*** Data supplied ***
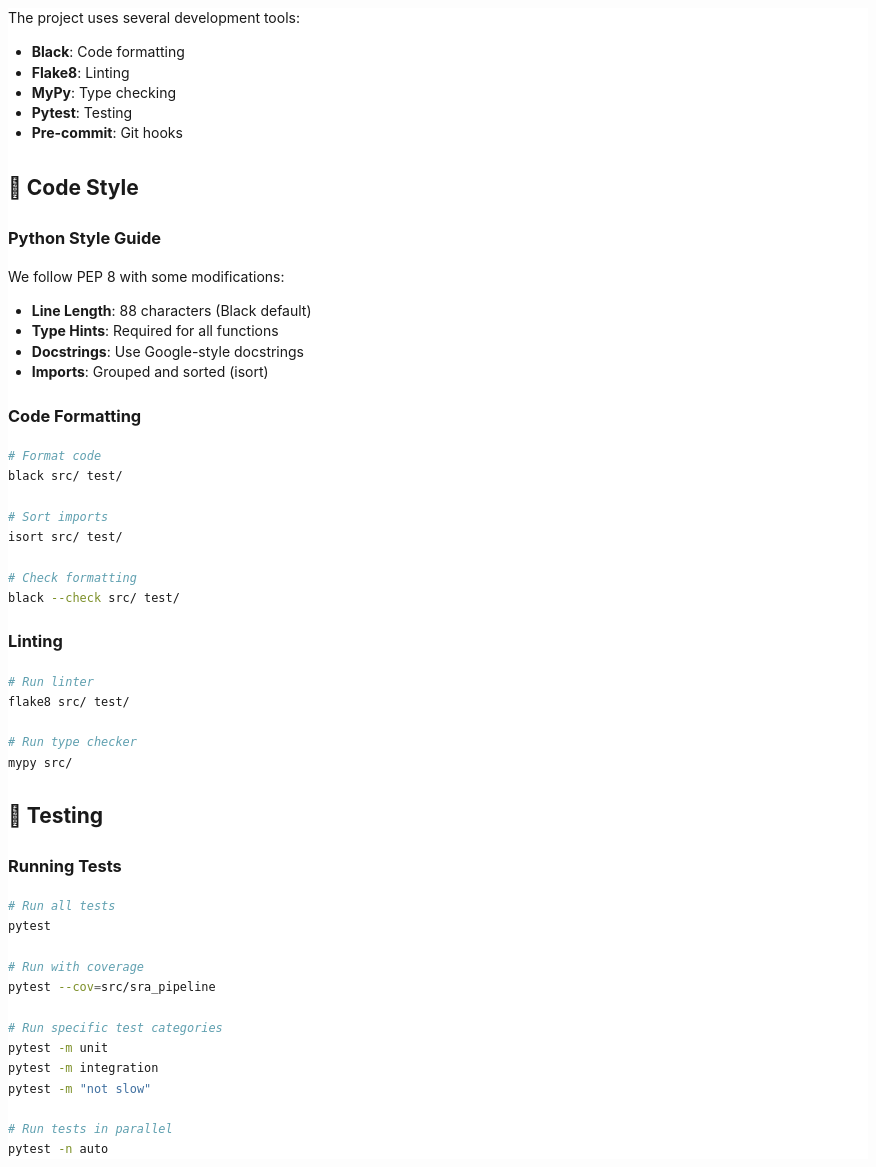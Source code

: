 The project uses several development tools:

- **Black**: Code formatting
- **Flake8**: Linting
- **MyPy**: Type checking
- **Pytest**: Testing
- **Pre-commit**: Git hooks

## 📝 Code Style

### Python Style Guide

We follow PEP 8 with some modifications:

- **Line Length**: 88 characters (Black default)
- **Type Hints**: Required for all functions
- **Docstrings**: Use Google-style docstrings
- **Imports**: Grouped and sorted (isort)

### Code Formatting

```bash
# Format code
black src/ test/

# Sort imports
isort src/ test/

# Check formatting
black --check src/ test/
```

### Linting

```bash
# Run linter
flake8 src/ test/

# Run type checker
mypy src/
```

## 🧪 Testing

### Running Tests

```bash
# Run all tests
pytest

# Run with coverage
pytest --cov=src/sra_pipeline

# Run specific test categories
pytest -m unit
pytest -m integration
pytest -m "not slow"

# Run tests in parallel
pytest -n auto
```
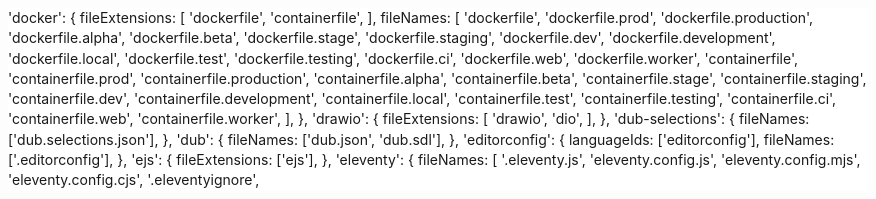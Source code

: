   'docker': {
    fileExtensions: [
      'dockerfile',
      'containerfile',
    ],
    fileNames: [
      'dockerfile',
      'dockerfile.prod',
      'dockerfile.production',
      'dockerfile.alpha',
      'dockerfile.beta',
      'dockerfile.stage',
      'dockerfile.staging',
      'dockerfile.dev',
      'dockerfile.development',
      'dockerfile.local',
      'dockerfile.test',
      'dockerfile.testing',
      'dockerfile.ci',
      'dockerfile.web',
      'dockerfile.worker',
      'containerfile',
      'containerfile.prod',
      'containerfile.production',
      'containerfile.alpha',
      'containerfile.beta',
      'containerfile.stage',
      'containerfile.staging',
      'containerfile.dev',
      'containerfile.development',
      'containerfile.local',
      'containerfile.test',
      'containerfile.testing',
      'containerfile.ci',
      'containerfile.web',
      'containerfile.worker',
    ],
  },
  'drawio': {
    fileExtensions: [
      'drawio',
      'dio',
    ],
  },
  'dub-selections': {
    fileNames: ['dub.selections.json'],
  },
  'dub': {
    fileNames: ['dub.json', 'dub.sdl'],
  },
  'editorconfig': {
    languageIds: ['editorconfig'],
    fileNames: ['.editorconfig'],
  },
  'ejs': {
    fileExtensions: ['ejs'],
  },
  'eleventy': {
    fileNames: [
      '.eleventy.js',
      'eleventy.config.js',
      'eleventy.config.mjs',
      'eleventy.config.cjs',
      '.eleventyignore',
*** End of Data supplied ***
- **Your assignment**
Retype every record above exactly as written, but leave out the pictures.

- **Final answer**
Source code

: The project uses several development tools:

- **Black**: Code formatting
- **Flake8**: Linting
- **MyPy**: Type checking
- **Pytest**: Testing
- **Pre-commit**: Git hooks

## 📝 Code Style

### Python Style Guide

We follow PEP 8 with some modifications:

- **Line Length**: 88 characters (Black default)
- **Type Hints**: Required for all functions
- **Docstrings**: Use Google-style docstrings
- **Imports**: Grouped and sorted (isort)

### Code Formatting

```bash
# Format code
black src/ test/

# Sort imports
isort src/ test/

# Check formatting
black --check src/ test/
```

### Linting

```bash
# Run linter
flake8 src/ test/

# Run type checker
mypy src/
```

## 🧪 Testing

### Running Tests

```bash
# Run all tests
pytest

# Run with coverage
pytest --cov=src/sra_pipeline

# Run specific test categories
pytest -m unit
pytest -m integration
pytest -m "not slow"

# Run tests in parallel
pytest -n auto
```
Source code

:   'docker': {
    fileExtensions: [
      'dockerfile',
      'containerfile',
    ],
    fileNames: [
      'dockerfile',
      'dockerfile.prod',
      'dockerfile.production',
      'dockerfile.alpha',
      'dockerfile.beta',
      'dockerfile.stage',
      'dockerfile.staging',
      'dockerfile.dev',
      'dockerfile.development',
      'dockerfile.local',
      'dockerfile.test',
      'dockerfile.testing',
      'dockerfile.ci',
      'dockerfile.web',
      'dockerfile.worker',
      'containerfile',
      'containerfile.prod',
      'containerfile.production',
      'containerfile.alpha',
      'containerfile.beta',
      'containerfile.stage',
      'containerfile.staging',
      'containerfile.dev',
      'containerfile.development',
      'containerfile.local',
      'containerfile.test',
      'containerfile.testing',
      'containerfile.ci',
      'containerfile.web',
      'containerfile.worker',
    ],
  },
  'drawio': {
    fileExtensions: [
      'drawio',
      'dio',
    ],
  },
  'dub-selections': {
    fileNames: ['dub.selections.json'],
  },
  'dub': {
    fileNames: ['dub.json', 'dub.sdl'],
  },
  'editorconfig': {
    languageIds: ['editorconfig'],
    fileNames: ['.editorconfig'],
  },
  'ejs': {
    fileExtensions: ['ejs'],
  },
  'eleventy': {
    fileNames: [
      '.eleventy.js',
      'eleventy.config.js',
      'eleventy.config.mjs',
      'eleventy.config.cjs',
      '.eleventyignore',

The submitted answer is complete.